• [TASK DATA]:
####################

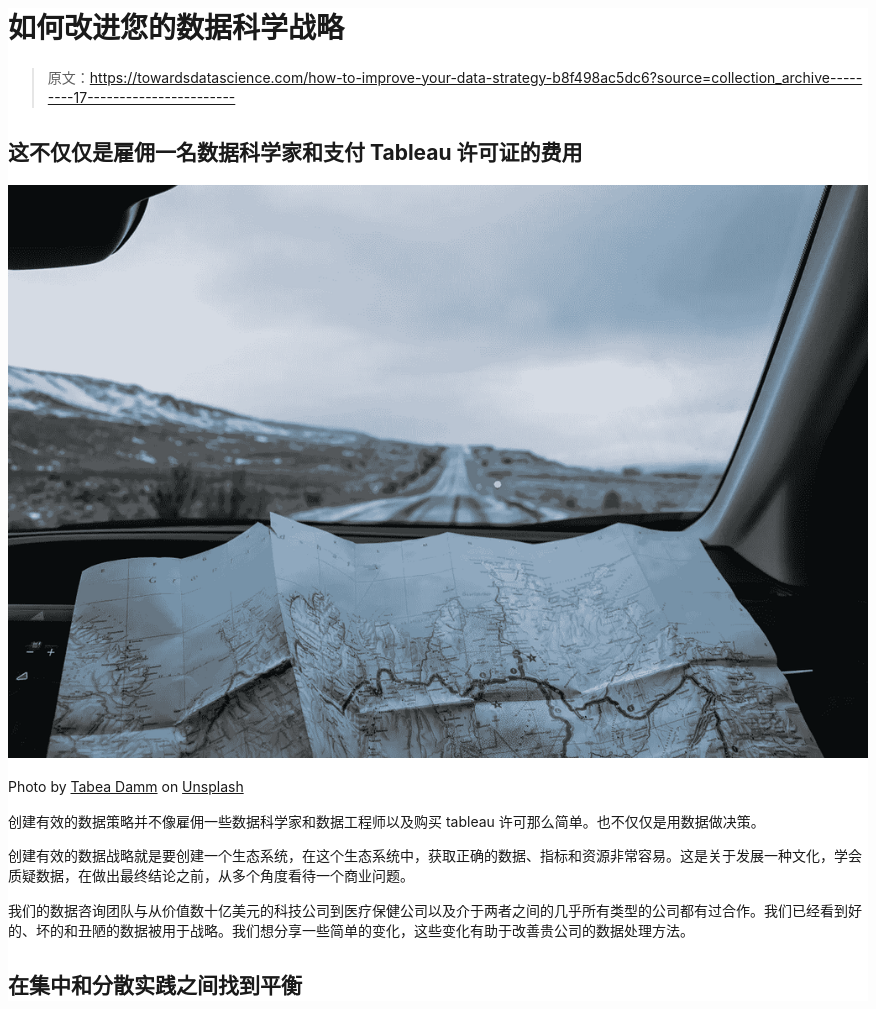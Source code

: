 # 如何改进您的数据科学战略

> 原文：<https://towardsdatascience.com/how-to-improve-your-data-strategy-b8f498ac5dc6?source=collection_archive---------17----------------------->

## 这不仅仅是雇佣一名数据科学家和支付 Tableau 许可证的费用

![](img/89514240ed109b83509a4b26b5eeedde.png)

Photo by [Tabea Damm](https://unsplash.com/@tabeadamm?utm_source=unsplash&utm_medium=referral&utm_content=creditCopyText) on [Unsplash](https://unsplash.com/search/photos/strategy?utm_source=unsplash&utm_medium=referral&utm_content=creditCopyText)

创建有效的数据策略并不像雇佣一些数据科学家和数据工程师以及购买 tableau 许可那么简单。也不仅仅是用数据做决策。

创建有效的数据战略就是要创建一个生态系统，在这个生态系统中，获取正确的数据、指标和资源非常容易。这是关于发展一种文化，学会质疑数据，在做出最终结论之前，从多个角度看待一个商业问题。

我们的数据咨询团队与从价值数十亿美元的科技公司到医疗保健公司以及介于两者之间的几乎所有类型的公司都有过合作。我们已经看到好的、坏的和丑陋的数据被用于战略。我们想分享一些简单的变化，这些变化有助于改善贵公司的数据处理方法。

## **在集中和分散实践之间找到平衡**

####################

• [TASK STATEMENT]: Copy out the listing exactly as it stands, but not the pictures.

• [WRITTEN RESPONSE]:
Source code

: # 如何改进您的数据科学战略

> 原文：<https://towardsdatascience.com/how-to-improve-your-data-strategy-b8f498ac5dc6?source=collection_archive---------17----------------------->

## 这不仅仅是雇佣一名数据科学家和支付 Tableau 许可证的费用

![](img/89514240ed109b83509a4b26b5eeedde.png)

Photo by [Tabea Damm](https://unsplash.com/@tabeadamm?utm_source=unsplash&utm_medium=referral&utm_content=creditCopyText) on [Unsplash](https://unsplash.com/search/photos/strategy?utm_source=unsplash&utm_medium=referral&utm_content=creditCopyText)

创建有效的数据策略并不像雇佣一些数据科学家和数据工程师以及购买 tableau 许可那么简单。也不仅仅是用数据做决策。

创建有效的数据战略就是要创建一个生态系统，在这个生态系统中，获取正确的数据、指标和资源非常容易。这是关于发展一种文化，学会质疑数据，在做出最终结论之前，从多个角度看待一个商业问题。

我们的数据咨询团队与从价值数十亿美元的科技公司到医疗保健公司以及介于两者之间的几乎所有类型的公司都有过合作。我们已经看到好的、坏的和丑陋的数据被用于战略。我们想分享一些简单的变化，这些变化有助于改善贵公司的数据处理方法。

## **在集中和分散实践之间找到平衡**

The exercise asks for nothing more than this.